■ EXCERPTED RECORDS

+++++

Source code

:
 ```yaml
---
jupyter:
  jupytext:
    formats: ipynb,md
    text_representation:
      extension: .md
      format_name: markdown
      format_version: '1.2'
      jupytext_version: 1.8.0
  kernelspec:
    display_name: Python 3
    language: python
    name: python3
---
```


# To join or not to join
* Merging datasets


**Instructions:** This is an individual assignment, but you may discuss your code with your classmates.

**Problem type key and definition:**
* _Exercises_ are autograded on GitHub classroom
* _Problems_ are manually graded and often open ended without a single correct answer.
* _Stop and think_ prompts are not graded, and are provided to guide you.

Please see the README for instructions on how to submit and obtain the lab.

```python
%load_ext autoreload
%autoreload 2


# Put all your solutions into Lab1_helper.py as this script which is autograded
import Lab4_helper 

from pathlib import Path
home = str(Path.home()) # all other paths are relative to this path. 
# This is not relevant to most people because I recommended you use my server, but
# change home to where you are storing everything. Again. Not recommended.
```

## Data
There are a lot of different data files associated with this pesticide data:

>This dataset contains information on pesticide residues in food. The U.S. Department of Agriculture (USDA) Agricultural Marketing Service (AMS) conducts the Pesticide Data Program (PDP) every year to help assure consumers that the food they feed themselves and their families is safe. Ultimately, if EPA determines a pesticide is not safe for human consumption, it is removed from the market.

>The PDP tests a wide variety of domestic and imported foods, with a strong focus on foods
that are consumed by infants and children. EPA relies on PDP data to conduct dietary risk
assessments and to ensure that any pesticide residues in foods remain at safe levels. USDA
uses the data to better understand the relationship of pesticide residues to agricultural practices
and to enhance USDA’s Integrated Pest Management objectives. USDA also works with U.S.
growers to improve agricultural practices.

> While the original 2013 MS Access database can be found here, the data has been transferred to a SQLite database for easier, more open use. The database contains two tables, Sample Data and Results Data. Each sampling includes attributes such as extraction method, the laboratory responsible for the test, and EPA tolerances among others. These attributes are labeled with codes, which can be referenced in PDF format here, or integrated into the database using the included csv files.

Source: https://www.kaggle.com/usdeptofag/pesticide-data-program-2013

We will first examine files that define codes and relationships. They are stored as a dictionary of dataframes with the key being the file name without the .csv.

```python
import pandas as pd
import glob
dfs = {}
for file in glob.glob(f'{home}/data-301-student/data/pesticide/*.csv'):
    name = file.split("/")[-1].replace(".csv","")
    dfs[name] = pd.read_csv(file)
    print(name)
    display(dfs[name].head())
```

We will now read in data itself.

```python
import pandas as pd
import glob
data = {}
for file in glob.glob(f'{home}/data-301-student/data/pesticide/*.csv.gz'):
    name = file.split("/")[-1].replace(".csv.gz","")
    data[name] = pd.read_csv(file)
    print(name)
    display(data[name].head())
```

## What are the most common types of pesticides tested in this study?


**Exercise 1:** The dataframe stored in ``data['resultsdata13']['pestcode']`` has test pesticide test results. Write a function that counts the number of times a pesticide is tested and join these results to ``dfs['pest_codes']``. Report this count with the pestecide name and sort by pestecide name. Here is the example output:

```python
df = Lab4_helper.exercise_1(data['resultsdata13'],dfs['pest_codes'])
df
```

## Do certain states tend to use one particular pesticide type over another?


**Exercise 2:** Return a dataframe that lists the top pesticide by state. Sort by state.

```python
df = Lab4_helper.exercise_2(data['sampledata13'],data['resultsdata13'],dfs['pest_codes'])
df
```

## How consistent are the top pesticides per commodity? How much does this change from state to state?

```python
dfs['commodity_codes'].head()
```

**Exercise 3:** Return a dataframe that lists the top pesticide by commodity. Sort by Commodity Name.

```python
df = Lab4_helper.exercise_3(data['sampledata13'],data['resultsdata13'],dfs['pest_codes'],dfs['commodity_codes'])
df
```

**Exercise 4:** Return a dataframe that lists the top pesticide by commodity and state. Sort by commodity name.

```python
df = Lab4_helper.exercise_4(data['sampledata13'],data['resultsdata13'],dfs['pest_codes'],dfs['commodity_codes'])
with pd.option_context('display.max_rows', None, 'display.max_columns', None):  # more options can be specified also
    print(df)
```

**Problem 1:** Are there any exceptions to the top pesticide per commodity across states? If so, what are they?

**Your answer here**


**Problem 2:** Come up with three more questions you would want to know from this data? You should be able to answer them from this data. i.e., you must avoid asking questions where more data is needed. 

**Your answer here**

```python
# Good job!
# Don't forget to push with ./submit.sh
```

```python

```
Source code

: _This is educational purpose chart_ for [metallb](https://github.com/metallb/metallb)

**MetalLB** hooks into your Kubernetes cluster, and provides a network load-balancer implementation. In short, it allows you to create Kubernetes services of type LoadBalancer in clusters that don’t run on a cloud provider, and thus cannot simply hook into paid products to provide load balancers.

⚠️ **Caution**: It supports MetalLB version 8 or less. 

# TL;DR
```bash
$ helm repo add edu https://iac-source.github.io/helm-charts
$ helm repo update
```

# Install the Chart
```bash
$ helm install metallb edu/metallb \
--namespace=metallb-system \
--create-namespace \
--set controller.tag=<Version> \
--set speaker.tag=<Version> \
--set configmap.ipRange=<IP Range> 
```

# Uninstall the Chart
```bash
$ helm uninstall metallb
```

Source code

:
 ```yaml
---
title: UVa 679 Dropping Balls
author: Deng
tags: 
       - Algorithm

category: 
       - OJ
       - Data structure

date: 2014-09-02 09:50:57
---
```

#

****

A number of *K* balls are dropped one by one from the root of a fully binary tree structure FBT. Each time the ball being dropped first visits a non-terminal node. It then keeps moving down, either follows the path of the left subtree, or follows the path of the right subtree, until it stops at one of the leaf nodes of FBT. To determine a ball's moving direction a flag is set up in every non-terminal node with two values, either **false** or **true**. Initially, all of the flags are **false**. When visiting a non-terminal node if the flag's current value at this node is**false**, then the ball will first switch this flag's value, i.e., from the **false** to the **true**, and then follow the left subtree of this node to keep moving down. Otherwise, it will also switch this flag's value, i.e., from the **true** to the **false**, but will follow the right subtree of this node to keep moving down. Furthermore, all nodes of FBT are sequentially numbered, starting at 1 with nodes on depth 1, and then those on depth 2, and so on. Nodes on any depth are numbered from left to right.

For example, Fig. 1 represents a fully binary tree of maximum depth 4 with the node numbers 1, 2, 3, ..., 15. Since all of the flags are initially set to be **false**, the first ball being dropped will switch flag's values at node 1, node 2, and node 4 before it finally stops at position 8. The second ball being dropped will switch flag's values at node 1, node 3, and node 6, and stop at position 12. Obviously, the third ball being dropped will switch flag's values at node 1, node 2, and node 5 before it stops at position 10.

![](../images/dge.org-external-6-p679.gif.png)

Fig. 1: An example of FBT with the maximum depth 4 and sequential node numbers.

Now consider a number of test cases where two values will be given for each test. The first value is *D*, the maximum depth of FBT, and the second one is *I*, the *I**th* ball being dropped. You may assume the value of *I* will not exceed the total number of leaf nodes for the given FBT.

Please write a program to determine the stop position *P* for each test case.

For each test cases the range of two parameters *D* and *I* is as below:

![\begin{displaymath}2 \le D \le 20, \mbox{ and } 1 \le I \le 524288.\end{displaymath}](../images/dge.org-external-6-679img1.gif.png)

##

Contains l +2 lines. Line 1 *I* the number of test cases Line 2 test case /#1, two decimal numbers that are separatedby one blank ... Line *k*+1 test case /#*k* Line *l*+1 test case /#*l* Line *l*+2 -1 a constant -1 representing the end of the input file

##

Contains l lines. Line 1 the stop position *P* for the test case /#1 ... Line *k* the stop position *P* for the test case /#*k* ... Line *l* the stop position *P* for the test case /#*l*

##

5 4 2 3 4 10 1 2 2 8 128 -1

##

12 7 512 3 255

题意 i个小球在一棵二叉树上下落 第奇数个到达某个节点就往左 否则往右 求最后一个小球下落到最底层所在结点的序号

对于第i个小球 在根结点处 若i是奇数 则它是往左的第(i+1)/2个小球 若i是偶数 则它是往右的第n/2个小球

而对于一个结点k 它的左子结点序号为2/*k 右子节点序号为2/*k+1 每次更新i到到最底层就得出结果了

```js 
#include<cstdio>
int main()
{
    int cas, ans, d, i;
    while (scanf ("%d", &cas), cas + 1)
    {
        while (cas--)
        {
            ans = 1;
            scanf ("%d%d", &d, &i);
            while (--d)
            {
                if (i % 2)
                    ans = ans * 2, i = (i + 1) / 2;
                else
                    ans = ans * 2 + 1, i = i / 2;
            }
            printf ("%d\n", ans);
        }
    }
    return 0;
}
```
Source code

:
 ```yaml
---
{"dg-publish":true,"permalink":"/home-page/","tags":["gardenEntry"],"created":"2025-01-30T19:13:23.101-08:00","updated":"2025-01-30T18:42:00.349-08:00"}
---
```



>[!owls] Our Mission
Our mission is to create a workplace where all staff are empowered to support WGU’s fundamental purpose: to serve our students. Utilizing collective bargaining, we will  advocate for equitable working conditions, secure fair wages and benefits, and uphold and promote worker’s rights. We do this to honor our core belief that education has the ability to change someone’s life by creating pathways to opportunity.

+++++

■ TASK BRIEF
Line by line, check the listing above for the string "helm" and say how many lines have it, giving the number alone.

■ WRITTEN RESPONSE
4